Xuan-Ha Vu

Using directed acyclic graphs to coordinate propagation and search for numerical constraint satisfaction problems

The paper of H. Schichl & A. Neumaier has given the fundamentals of interval analysis on DAGs for global optimization and constraint propagation. We show in This work how constraint propagation on DAGs can be made efficient and practical by: (i) working on partial DAG representations; and (ii) enabling the flexible choice of the interval inclusion functions during propagation. We then propose a new simple algorithm, which coordinates constraint propagation and exhaustive search for solving numerical constraint satisfaction problems. The experiments carried out on different problems show that the new approach outperforms previously available propagation techniques by an order of magnitude or more in speed, while being roughly the same quality w.r.t. enclosure properties.
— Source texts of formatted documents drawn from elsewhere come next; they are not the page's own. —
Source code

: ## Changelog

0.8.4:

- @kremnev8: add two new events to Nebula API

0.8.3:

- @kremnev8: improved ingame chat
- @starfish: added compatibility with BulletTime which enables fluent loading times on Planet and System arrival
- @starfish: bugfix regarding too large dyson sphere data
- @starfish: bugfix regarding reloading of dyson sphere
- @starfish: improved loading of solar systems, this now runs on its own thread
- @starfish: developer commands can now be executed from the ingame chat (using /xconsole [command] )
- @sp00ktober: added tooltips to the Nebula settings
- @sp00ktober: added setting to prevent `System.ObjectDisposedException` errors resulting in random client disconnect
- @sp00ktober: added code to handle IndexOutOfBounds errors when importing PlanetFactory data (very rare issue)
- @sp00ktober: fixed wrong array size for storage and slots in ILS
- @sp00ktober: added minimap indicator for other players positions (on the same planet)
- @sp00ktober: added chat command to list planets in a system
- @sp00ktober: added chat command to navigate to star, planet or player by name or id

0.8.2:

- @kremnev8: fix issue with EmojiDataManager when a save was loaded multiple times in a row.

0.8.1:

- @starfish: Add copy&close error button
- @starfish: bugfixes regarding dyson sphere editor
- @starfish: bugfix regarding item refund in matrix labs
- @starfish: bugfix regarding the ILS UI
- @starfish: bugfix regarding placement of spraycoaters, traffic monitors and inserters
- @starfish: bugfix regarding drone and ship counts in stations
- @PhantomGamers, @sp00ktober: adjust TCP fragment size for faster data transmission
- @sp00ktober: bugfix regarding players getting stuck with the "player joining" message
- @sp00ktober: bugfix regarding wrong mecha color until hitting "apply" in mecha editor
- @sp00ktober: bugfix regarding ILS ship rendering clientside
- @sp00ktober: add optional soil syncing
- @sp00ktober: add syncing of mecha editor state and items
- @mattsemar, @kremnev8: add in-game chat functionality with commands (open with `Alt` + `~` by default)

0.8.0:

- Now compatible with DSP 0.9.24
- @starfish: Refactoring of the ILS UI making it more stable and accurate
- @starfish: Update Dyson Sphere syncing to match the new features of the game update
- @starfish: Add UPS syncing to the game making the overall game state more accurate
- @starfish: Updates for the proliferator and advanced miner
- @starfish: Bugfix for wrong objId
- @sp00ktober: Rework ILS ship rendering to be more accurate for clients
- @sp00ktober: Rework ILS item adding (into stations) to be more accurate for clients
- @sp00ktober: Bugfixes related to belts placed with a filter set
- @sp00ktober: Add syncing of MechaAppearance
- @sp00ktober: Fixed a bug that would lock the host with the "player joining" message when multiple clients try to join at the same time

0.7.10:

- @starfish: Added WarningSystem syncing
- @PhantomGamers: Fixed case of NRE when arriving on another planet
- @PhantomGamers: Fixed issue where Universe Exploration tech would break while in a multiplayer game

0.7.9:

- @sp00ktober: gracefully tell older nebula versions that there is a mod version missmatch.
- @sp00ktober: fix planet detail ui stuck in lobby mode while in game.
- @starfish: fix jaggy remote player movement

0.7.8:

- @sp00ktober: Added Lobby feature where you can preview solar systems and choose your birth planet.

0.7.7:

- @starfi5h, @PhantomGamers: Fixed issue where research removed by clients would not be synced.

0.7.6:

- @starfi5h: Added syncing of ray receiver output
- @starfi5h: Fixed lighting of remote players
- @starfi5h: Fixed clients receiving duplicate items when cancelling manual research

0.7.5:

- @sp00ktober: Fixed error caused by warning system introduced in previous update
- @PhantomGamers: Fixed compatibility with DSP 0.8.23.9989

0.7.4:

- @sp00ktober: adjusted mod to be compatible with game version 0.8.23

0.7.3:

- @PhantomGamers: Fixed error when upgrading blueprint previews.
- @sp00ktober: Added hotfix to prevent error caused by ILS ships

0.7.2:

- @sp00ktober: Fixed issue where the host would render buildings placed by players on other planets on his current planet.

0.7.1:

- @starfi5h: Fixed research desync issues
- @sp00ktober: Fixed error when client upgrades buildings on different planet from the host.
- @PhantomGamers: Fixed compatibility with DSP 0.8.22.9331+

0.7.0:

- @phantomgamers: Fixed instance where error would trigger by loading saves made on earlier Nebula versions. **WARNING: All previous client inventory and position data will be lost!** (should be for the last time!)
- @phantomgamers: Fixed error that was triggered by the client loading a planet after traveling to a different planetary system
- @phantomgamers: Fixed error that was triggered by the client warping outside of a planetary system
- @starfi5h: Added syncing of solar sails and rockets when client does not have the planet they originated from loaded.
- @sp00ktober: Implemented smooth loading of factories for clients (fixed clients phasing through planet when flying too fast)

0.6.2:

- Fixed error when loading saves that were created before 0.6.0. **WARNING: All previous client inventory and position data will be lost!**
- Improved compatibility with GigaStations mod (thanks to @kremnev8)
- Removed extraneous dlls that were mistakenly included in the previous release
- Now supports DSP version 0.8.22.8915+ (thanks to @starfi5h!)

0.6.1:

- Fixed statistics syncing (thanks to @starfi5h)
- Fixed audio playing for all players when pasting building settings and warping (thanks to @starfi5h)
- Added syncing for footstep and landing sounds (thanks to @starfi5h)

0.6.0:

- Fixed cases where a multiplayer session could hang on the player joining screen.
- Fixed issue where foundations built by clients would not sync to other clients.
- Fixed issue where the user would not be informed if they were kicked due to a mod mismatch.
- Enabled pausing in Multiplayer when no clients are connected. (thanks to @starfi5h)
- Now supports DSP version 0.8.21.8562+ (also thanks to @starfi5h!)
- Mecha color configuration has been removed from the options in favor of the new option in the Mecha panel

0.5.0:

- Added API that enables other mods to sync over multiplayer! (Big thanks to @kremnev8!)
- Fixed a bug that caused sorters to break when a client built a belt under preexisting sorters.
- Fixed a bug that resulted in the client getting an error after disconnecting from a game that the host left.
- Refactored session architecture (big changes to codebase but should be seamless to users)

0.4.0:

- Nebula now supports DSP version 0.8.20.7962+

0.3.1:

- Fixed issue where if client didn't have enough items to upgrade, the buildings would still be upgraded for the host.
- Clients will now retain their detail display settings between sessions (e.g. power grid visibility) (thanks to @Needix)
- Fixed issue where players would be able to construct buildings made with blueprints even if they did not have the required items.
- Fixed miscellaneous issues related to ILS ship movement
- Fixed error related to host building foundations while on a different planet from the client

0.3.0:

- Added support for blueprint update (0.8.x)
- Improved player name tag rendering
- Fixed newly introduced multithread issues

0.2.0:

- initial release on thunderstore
Numerical Constraint Satisfaction Problems with Non-isolated Solutions

In recent years, interval constraint-based solvers have shown their ability to efficiently solve complex instances of non-linear numerical CSPs. However, most of the working systems are designed to deliver point-wise solutions with an arbitrary accuracy. This works generally well for systems with isolated solutions but less well when there is a continuum of feasible points (e.g. under-constrained problems, problems with inequalities). In many practical applications, such large sets of solutions express equally relevant alternatives which need to be identified as completely as possible. In this paper, we address the issue of constructing concise inner and outer approximations of the complete solution set for non-linear CSPs. We propose a technique which combines the extreme vertex representation of orthogonal polyhedra 1,2,3, as defined in computational geometry, with adapted splitting strategies 4 to construct the approximations as unions of interval boxes. This allows for compacting the explicit representation of the complete solution set and improves efficiency.

Approximation Techniques for Non-linear Problems with Continuum of Solutions

Most of the working solvers for numerical constraint satisfaction problems (NCSPs) are designed to delivering point-wise solutions with an arbitrary accuracy. When there is a continuum of feasible points this might lead to prohibitively verbose representations of the output. In many practical applications, such large sets of solutions express equally relevant alternatives which need to be identified as completely as possible. The goal of this paper is to show that by using appropriate approximation techniques, explicit representations of the solution sets, preserving both accuracy and completeness, can still be proposed for NCSPs with continuum of solutions. We present a technique for constructing concise inner and outer approximations as unions of interval boxes. The proposed technique combines a new splitting strategy with the extreme vertex representation of orthogonal polyhedra [1,2,3], as defined in computational geometry. This allows for compacting the representation of the approximations and improves efficiency.

Enhancing numerical constraint propagation using multiple inclusion representations

Building tight and conservative enclosures of the solution set is of crucial importance in the design of efficient complete solvers for numerical constraint satisfaction problems (NCSPs). This paper proposes a novel generic algorithm enabling the cooperative use, during constraint propagation, of multiple enclosure techniques. The new algorithm brings into the constraint propagation framework the strength of techniques coming from different areas such as interval arithmetic, affine arithmetic, and mathematical programming. It is based on the directed acyclic graph (DAG) representation of NCSPs whose flexibility and expressiveness facilitates the design of fine-grained combination strategies for general factorable systems. The paper presents several possible combination strategies for creating practical instances of the generic algorithm. The experiments reported on a particular instance using interval constraint propagation, interval arithmetic, affine arithmetic, and linear programming illustrate the flexibility and efficiency of the approach.

Combining multiple inclusion representations in numerical constraint propagation

This work proposes a novel generic scheme enabling the combination of multiple inclusion representations to propagate numerical constraints. The scheme allows bringing into the constraint propagation framework the strength of inclusion techniques coming from different areas. The scheme is based on the DAG representation of the constraint system. This enables devising fine-grained combination strategies involving any factorable constraint system. The paper presents several possible combination strategies for creating practical instances of the generic scheme. The experiments reported on a particular instance using interval constraint propagation, interval arithmetic, affine arithmetic and linear programming illustrate the flexibility and efficiency of the approach.

Clustering for Disconnected Solution Sets of Numerical CSPs

This paper considers the issue of postprocessing the output of interval-based solvers for further exploitations when solving numerical CSPs with continuum of solutions. Most interval-based solvers cover the solution sets of such problems with a large collection of boxes. This makes it difficult to exploit their results for other purposes than simple querying. For many practical problems, it is highly desirable to run more complex queries on the representations of the solution set. We propose to use clustering techniques to regroup the output in order to provide some characteristics of the solution set. Three new clustering algorithms based on connectedness and their combinations are proposed.